WHAT YOU SHOULD DO:
Beginning with the first line, transcribe the entries below exactly through the line containing "feedthrough --- with", inclusive.

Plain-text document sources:
****

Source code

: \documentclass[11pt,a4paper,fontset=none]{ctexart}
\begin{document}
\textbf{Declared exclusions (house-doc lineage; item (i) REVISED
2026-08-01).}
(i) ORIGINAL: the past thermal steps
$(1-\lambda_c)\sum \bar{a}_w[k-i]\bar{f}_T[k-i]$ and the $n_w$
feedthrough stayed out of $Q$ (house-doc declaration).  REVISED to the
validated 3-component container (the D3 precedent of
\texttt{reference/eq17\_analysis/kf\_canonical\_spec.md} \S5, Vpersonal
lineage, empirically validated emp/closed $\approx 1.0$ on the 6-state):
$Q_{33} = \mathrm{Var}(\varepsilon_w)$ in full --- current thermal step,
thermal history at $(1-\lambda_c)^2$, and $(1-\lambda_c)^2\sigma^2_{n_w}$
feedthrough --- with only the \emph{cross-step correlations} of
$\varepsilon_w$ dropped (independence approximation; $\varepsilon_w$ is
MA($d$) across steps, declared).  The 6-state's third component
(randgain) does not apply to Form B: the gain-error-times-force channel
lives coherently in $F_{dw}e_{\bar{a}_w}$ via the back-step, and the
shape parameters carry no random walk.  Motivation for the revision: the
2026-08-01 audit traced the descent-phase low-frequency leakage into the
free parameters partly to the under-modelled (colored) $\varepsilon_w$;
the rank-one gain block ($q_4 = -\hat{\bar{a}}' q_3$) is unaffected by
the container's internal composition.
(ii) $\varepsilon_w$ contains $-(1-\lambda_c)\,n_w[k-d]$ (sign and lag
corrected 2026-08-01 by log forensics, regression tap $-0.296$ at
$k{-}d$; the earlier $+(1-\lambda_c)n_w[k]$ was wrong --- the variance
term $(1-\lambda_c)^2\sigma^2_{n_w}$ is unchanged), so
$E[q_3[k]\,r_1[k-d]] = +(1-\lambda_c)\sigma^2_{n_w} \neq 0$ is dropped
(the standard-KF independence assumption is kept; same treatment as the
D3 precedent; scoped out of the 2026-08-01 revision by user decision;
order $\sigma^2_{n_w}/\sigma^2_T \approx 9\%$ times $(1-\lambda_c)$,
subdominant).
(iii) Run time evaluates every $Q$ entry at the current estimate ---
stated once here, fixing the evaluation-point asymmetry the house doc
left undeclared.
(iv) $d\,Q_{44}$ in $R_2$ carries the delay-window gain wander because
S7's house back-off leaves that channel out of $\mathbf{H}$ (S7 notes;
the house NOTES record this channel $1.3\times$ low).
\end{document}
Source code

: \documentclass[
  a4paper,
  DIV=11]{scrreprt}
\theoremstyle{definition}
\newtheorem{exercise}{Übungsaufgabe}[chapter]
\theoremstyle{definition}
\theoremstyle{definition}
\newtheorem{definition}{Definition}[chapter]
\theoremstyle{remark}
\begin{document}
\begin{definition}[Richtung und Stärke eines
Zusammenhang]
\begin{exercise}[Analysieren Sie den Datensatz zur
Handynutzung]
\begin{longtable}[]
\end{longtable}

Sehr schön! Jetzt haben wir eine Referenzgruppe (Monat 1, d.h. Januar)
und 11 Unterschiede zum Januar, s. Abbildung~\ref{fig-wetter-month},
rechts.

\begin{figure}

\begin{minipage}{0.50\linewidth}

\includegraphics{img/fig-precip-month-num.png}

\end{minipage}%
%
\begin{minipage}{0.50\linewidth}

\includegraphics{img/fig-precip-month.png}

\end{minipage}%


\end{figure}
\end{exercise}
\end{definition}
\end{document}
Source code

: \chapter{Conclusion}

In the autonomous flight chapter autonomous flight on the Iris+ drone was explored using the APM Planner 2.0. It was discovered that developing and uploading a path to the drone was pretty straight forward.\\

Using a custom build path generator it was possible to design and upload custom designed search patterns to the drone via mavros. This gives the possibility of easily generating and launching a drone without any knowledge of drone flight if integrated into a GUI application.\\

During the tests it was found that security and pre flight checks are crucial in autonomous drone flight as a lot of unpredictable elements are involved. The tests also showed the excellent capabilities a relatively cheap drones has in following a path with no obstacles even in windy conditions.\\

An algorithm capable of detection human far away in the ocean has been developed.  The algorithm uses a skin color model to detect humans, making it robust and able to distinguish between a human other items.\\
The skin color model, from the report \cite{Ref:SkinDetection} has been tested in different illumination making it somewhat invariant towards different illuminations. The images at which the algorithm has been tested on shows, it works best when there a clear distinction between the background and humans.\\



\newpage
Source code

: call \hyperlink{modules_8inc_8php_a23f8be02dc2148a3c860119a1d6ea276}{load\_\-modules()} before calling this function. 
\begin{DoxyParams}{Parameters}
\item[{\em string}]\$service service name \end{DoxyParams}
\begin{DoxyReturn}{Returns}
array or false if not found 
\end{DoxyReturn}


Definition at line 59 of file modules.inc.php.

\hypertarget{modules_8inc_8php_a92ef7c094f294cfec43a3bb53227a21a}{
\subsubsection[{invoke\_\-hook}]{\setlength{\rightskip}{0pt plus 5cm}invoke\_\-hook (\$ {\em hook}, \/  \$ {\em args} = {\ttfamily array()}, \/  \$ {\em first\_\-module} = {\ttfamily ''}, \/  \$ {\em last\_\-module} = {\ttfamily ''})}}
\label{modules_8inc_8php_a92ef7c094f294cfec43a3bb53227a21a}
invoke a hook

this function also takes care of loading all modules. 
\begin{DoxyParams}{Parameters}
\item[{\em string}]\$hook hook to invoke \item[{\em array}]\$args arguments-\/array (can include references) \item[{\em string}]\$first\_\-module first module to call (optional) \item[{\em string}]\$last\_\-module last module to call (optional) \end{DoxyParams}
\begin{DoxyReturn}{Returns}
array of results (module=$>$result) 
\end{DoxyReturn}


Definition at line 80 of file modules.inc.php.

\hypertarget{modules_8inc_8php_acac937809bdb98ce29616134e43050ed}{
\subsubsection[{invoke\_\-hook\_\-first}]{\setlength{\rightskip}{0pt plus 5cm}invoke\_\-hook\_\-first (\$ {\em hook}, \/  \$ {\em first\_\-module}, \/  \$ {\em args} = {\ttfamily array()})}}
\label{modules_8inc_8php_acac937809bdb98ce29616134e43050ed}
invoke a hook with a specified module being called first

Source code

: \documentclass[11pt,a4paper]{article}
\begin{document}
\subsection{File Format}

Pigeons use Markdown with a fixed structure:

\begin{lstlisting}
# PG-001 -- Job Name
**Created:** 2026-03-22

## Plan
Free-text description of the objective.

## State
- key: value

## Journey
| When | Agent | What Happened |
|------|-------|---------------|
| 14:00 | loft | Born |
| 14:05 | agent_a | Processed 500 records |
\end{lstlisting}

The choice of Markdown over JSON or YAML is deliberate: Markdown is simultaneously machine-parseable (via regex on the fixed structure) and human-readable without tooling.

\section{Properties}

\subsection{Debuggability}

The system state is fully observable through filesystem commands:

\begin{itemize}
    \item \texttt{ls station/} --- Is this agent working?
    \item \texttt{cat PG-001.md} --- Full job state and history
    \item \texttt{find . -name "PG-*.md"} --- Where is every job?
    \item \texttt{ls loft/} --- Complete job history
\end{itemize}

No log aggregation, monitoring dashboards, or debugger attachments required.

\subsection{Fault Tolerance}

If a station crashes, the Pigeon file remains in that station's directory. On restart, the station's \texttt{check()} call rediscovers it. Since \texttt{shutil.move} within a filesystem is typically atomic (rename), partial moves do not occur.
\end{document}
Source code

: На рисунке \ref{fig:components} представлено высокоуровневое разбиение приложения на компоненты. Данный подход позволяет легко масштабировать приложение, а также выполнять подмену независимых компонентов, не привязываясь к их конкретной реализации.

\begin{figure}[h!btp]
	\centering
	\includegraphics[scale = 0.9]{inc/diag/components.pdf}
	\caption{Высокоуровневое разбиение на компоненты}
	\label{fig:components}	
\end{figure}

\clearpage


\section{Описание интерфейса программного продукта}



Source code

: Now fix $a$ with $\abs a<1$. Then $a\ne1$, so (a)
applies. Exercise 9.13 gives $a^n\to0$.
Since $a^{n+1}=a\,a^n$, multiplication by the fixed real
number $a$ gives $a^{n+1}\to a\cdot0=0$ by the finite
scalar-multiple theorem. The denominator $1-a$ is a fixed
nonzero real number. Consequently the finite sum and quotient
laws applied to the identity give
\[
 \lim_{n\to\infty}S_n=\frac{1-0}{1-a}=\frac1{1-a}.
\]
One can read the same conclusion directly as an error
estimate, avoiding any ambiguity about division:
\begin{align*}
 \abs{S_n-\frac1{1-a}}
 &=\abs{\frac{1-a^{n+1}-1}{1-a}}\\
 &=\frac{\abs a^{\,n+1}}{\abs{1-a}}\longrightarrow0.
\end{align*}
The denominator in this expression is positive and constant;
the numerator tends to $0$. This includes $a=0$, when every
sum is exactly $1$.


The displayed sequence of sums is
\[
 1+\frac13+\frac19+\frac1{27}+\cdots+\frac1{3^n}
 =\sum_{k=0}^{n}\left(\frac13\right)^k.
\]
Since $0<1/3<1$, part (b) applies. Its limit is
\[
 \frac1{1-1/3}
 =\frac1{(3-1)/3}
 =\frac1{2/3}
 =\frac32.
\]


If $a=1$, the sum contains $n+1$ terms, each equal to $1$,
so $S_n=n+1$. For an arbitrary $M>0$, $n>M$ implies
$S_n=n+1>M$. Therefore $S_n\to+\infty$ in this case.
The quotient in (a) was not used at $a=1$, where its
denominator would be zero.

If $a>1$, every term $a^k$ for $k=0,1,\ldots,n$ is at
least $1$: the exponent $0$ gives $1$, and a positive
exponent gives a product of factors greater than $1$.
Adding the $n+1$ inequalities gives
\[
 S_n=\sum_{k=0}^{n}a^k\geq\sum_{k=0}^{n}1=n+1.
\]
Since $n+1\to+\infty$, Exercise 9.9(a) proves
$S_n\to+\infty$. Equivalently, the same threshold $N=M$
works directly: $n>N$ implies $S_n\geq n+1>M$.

****

RESULT FOR THIS EXERCISE:
Source code

: \documentclass[11pt,a4paper,fontset=none]{ctexart}
\begin{document}
\textbf{Declared exclusions (house-doc lineage; item (i) REVISED
2026-08-01).}
(i) ORIGINAL: the past thermal steps
$(1-\lambda_c)\sum \bar{a}_w[k-i]\bar{f}_T[k-i]$ and the $n_w$
feedthrough stayed out of $Q$ (house-doc declaration).  REVISED to the
validated 3-component container (the D3 precedent of
\texttt{reference/eq17\_analysis/kf\_canonical\_spec.md} \S5, Vpersonal
lineage, empirically validated emp/closed $\approx 1.0$ on the 6-state):
$Q_{33} = \mathrm{Var}(\varepsilon_w)$ in full --- current thermal step,
thermal history at $(1-\lambda_c)^2$, and $(1-\lambda_c)^2\sigma^2_{n_w}$
feedthrough --- with only the \emph{cross-step correlations} of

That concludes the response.